Profit Growth Indicates China’s Industry Under Strain From Trade War

New industrial data for August suggests China’s industrial companies are coming under strain from the trade war with the U.S. as profit growth decelerated for the fourth month in a row.
Industrial profits grew by 9.2% to 519.69 billion yuan ($75.57 billion) last month, with the growth rate down from 16.2% a month earlier, according to data published Thursday (link in Chinese) by the National Bureau of Statistics (NBS).
The August data dragged down the average annual profit growth rate for the year so far, which stands at 16.2% for the first eight months of 2018, 1.1 percentage points lower than that of the January-to-July period. Industrial growth has been decelerating since March.

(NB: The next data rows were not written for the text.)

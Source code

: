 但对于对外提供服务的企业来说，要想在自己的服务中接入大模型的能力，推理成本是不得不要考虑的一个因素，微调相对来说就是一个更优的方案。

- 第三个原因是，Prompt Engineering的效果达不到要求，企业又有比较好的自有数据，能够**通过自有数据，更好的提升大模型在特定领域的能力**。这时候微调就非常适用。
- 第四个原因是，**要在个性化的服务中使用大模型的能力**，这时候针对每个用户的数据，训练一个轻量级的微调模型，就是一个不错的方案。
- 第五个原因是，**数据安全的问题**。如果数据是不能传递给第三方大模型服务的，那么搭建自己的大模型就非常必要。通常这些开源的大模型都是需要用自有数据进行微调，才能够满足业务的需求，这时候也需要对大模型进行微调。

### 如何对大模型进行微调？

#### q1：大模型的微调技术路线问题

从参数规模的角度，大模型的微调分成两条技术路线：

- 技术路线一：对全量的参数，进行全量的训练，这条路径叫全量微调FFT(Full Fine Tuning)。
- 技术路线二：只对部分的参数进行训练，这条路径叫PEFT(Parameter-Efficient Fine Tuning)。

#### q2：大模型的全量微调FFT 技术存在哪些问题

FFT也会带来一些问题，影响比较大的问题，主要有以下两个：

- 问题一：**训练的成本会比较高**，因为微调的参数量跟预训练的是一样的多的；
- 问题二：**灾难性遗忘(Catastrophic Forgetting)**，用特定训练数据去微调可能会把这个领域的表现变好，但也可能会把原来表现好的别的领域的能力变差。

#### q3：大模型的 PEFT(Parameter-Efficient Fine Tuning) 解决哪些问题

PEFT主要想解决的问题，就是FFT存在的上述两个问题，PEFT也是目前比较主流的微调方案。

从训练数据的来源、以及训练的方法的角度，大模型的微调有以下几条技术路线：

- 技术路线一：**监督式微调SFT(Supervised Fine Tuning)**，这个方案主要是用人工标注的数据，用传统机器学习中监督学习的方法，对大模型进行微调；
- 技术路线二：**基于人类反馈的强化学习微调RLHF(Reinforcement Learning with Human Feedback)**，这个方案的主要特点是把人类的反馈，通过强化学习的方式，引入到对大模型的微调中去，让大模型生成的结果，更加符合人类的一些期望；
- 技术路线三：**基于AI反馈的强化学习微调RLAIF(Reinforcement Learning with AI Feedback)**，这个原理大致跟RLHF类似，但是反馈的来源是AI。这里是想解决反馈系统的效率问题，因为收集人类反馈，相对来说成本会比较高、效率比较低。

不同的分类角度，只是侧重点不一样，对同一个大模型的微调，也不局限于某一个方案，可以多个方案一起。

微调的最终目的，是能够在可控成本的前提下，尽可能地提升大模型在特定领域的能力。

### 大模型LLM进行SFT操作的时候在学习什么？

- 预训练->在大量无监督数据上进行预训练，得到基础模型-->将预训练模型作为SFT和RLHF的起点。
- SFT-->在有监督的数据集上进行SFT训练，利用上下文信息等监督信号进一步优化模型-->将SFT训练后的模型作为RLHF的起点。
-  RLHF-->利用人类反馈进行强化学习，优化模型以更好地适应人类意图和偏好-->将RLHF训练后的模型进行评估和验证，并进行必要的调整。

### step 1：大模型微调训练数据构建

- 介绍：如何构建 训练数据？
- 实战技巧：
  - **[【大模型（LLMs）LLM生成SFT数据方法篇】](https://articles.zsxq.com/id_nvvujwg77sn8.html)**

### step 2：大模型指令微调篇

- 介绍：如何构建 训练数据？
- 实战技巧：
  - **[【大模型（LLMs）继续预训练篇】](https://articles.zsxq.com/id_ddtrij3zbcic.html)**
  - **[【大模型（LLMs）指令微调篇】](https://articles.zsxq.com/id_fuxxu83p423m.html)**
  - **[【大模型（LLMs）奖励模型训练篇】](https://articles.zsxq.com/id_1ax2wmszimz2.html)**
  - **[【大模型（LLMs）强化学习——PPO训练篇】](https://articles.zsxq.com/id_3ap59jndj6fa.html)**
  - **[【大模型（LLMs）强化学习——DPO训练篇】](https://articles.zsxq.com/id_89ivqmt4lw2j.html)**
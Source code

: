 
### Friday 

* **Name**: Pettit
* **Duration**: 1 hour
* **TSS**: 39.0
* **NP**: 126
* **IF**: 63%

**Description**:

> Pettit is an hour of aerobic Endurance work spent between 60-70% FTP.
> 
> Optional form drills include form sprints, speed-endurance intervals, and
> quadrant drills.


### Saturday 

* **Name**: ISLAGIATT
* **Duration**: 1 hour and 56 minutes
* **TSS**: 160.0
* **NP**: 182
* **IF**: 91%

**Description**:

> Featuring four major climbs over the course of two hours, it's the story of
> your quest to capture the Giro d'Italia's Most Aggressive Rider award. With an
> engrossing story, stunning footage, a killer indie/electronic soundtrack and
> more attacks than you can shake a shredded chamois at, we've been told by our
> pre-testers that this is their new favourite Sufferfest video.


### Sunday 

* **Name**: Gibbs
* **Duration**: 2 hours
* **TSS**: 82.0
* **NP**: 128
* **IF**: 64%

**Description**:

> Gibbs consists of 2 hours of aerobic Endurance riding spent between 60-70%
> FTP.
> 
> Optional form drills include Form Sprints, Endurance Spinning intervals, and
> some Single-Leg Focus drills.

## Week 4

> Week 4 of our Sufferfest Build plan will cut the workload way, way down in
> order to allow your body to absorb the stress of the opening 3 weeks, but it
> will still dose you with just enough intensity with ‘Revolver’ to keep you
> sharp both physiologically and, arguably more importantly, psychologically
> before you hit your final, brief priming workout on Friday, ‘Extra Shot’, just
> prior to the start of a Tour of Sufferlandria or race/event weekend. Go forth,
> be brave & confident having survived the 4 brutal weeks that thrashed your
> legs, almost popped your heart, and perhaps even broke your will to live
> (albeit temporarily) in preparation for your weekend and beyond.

Explaining the figures in an accompanying statement, NBS official He Ping said the slowdown was due to slowing revenue growth and rising prices, as well as adjustments in how data is collected compared with a year earlier.
In a note, ING economist Iris Pang pinned the slowdown in industrial profit growth on the trade war. “We would like to explore alternative factors affecting industrial profits in China, but it is difficult to find an excuse not to blame the trade war,” Pang wrote.
There is some evidence that state-owned enterprises (SOEs) are picking up the slack for industrial companies hit by the trade war. SOE profits rose 26.7% between January and August compared with the same period last year, with mining and metal companies in particular experiencing strong growth.
Pang said that the jump in SOE profits could be the result of government fiscal stimulus, such as funding railway and other infrastructure projects, to boost growth as the trade war dents business confidence. “Overcapacity reform has stopped since the start of the trade war in the middle of the year. In fact, financial deleveraging has become re-leveraging as interest cost has lowered quickly,” she wrote.
Official numbers suggest industrial SOEs are still reducing their debt burdens. According to NBS data, the overall asset-to-liability ratio of industrial companies fell 0.5% year-on-year to 56.6% in August, and decreased by 1.4% to 59.3% for SOEs in the same period.
However, data from the Bank for International Settlements released earlier this week showed that nonfinancial corporate debt is rising again as a percentage of gross domestic product (GDP) after a year and a half of deleveraging from its mid-2016 peak. The ratio jumped to 164.1% in the first quarter of 2018 from 160.3% in the final three months of 2017, erasing more than half of the progress Chinese companies had made in reducing their respective debt loads over the period.
The Asian Development Bank (ADB) expects China’s economy to expand by 6.6% in 2018 thanks to the governments supply-side reforms and other monetary and fiscal measures, according to an update to its “Asia Development Outlook 2018” report, released Wednesday. However, it revised its growth figure for 2019 down 1 percentage point to 6.3% to reflect growing financial uncertainty brought by the trade war.
Commenting on the new industrial profit data, Goldman Sachs noted that “we continue to see headwinds to industrial profit growth in the rest of the year, based on our expectation of gradual moderation in industrial production growth, as well as potentially slower PPI (factory-gate) inflation.”